## Brief
Please return every line from the entries that has the string "Programming" in it.

## Exercise inputs
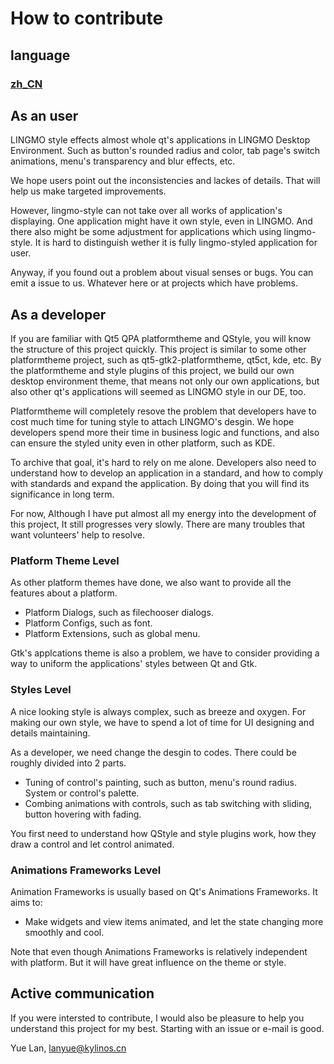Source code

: # How to contribute

## language
### [zh_CN](CONTRIBUTING_zh_CN.md)

## As an user

LINGMO style effects almost whole qt's applications in LINGMO Desktop Environment. Such as button's rounded radius and color, tab page's switch animations, menu's transparency and blur effects, etc.

We hope users point out the inconsistencies and lackes of details. That will help us make targeted improvements.

However, lingmo-style can not take over all works of application's displaying. One application might have it own style, even in LINGMO. And there also might be some adjustment for applications which using lingmo-style. It is hard to distinguish wether it is fully lingmo-styled application for user.

Anyway, if you found out a problem about visual senses or bugs. You can emit a issue to us. Whatever here or at projects which have problems.

## As a developer

If you are familiar with Qt5 QPA platformtheme and QStyle, you will know the structure of this project quickly. This project is similar to some other platformtheme project, such as qt5-gtk2-platformtheme, qt5ct, kde, etc. By the platformtheme and style plugins of this project, we build our own desktop environment theme, that means not only our own applications, but also other qt's applications will seemed as LINGMO style in our DE, too.

Platformtheme will completely resove the problem that developers have to cost much time for tuning style to attach LINGMO's desgin. We hope developers spend more their time in business logic and functions, and also can ensure the styled unity even in other platform, such as KDE.

To archive that goal, it's hard to rely on me alone. Developers also need to understand how to develop an application in a standard, and how to comply with standards and expand the application. By doing that you will find its significance in long term.

 For now, Although I have put almost all my energy into the development of this project, It still progresses very slowly. There are many troubles that want volunteers' help to resolve.

### Platform Theme Level
As other platform themes have done, we also want to provide all the features about a platform.

- Platform Dialogs, such as filechooser dialogs.
- Platform Configs, such as font.
- Platform Extensions, such as global menu.

Gtk's applcations theme is also a problem, we have to consider providing a way to uniform the applications' styles between Qt and Gtk.

### Styles Level
A nice looking style is always complex, such as breeze and oxygen. For making our own style, we have to spend a lot of time for UI designing and details maintaining.

As a developer, we need change the desgin to codes. There could be roughly divided into 2 parts.

- Tuning of control's painting, such as button, menu's round radius. System or control's palette.
- Combing animations with controls, such as tab switching with sliding, button hovering with fading.

You first need to understand how QStyle and style plugins work, how they draw a control and let control animated.

### Animations Frameworks Level
Animation Frameworks is usually based on Qt's Animations Frameworks. It aims to:

- Make widgets and view items animated, and let the state changing more smoothly and cool.

Note that even though Animations Frameworks is relatively independent  with platform. But it will have great influence on the theme or style.

## Active communication

If you were intersted to contribute, I would also be pleasure to help you understand this project for my best. Starting with an issue or e-mail is good.

Yue Lan, <lanyue@kylinos.cn>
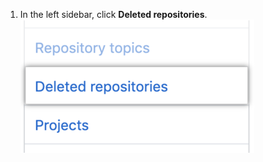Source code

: 1. In the left sidebar, click **Deleted repositories**. ![Deleted repositories tab](/assets/images/help/organizations/deleted-repos.png)
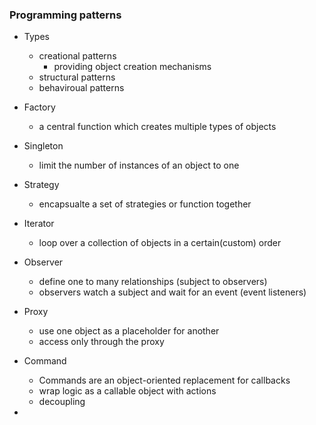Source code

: 
### Programming patterns

- Types
  - creational patterns
    - providing object creation mechanisms
  - structural patterns
  - behaviroual patterns
  
- Factory
  - a central function which creates multiple types of objects
  
- Singleton
  - limit the number of instances of an object to one
  
- Strategy
  - encapsualte a set of strategies or function together
  
- Iterator
  - loop over a collection of objects in a certain(custom) order
  
- Observer
  - define one to many relationships (subject to observers)
  - observers watch a subject and wait for an event (event listeners)
  
- Proxy
  - use one object as a placeholder for another
  - access only through the proxy

- Command
  - Commands are an object-oriented replacement for callbacks
  - wrap logic as a callable object with actions
  - decoupling
- 

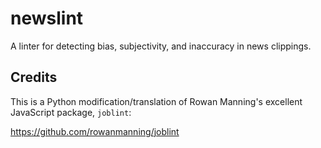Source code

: # newslint

A linter for detecting bias, subjectivity, and inaccuracy in news clippings.

## Credits

This is a Python modification/translation of Rowan Manning's excellent JavaScript package, `joblint`:

https://github.com/rowanmanning/joblint
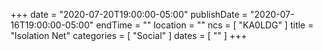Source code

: +++
date = "2020-07-20T19:00:00-05:00"
publishDate = "2020-07-16T19:00:00-05:00"
endTime = ""
location = ""
ncs = [ "KA0LDG" ]
title = "Isolation Net"
categories = [ "Social" ]
dates = [ "" ]
+++

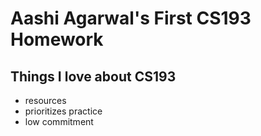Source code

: 
# Aashi Agarwal's First CS193 Homework

## Things I love about CS193 
- resources
- prioritizes practice 
- low commitment







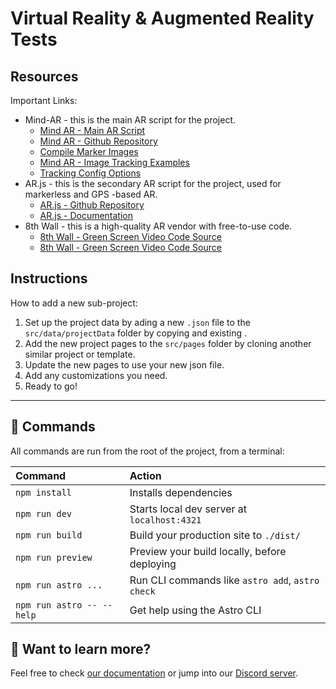 # Virtual Reality & Augmented Reality Tests

## Resources
Important Links:
- Mind-AR - this is the main AR script for the project.
    - [Mind AR - Main AR Script](https://github.com/hiukim/mind-ar-js)
    - [Mind AR - Github Repository](https://github.com/hiukim/mind-ar-js)
    - [Compile Marker Images](https://hiukim.github.io/mind-ar-js-doc/tools/compile/)
    - [Mind AR - Image Tracking Examples](https://hiukim.github.io/mind-ar-js-doc/examples/summary)
    - [Tracking Config Options](https://hiukim.github.io/mind-ar-js-doc/quick-start/tracking-config)
- AR.js - this is the secondary AR script for the project, used for markerless and GPS -based AR.
    - [AR.js - Github Repository](https://github.com/AR-js-org/AR.js)
    - [AR.js - Documentation](https://ar-js-org.github.io/AR.js-Docs/)
- 8th Wall - this is a high-quality AR vendor with free-to-use code.
    - [8th Wall - Green Screen Video Code Source](https://www.8thwall.com/playground/alpha-video-slam-aframe/code/)
    - [8th Wall - Green Screen Video Code Source](https://www.8thwall.com/playground/alpha-video-slam-aframe/code/)

## Instructions

How to add a new sub-project:
1. Set up the project data by ading a new `.json` file to the `src/data/projectData` folder by copying and existing .
2. Add the new project pages to the `src/pages` folder by cloning another similar project or template.
3. Update the new pages to use your new json file.
4. Add any customizations you need.
5. Ready to go!

---

## 🧞 Commands

All commands are run from the root of the project, from a terminal:

| Command                   | Action                                           |
| :------------------------ | :----------------------------------------------- |
| `npm install`             | Installs dependencies                            |
| `npm run dev`             | Starts local dev server at `localhost:4321`      |
| `npm run build`           | Build your production site to `./dist/`          |
| `npm run preview`         | Preview your build locally, before deploying     |
| `npm run astro ...`       | Run CLI commands like `astro add`, `astro check` |
| `npm run astro -- --help` | Get help using the Astro CLI                     |

## 👀 Want to learn more?

Feel free to check [our documentation](https://docs.astro.build) or jump into our [Discord server](https://astro.build/chat).
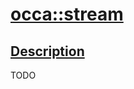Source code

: <h1 id="occa::stream">
 <a href="#/api/stream" class="anchor">
   <span>occa::stream</span>
  </a>
</h1>

<h2 id="description">
 <a href="#/api/stream?id=description" class="anchor">
   <span>Description</span>
  </a>
</h2>

TODO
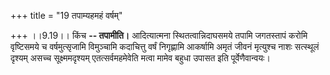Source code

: +++
title = "19 तपाम्यहमहं वर्षम्"

+++
।।9.19।। किंच **-- तपामीति।** आदित्यात्मना स्थितत्वान्निदाघसमये तपामि
जगतस्तापं करोमि वृष्टिसमये च वर्षमुत्सृजामि विमुञ्चामि कदाचित्तु वर्षं
निगृह्णामि आकर्षामि अमृतं जीवनं मृत्युश्च नाशः सत्स्थूलं दृश्यम् असच्च
सूक्ष्ममदृश्यम् एतत्सर्वमहमेवेति मत्वा मामेव बहुधा उपासत इति
पूर्वेणैवान्वयः।
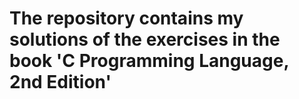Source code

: # The repository contains my solutions of the exercises in the book 'C Programming Language, 2nd Edition'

## The completed task
### Programming patterns
: # The repository contains my solutions of the exercises in the book 'C Programming Language, 2nd Edition'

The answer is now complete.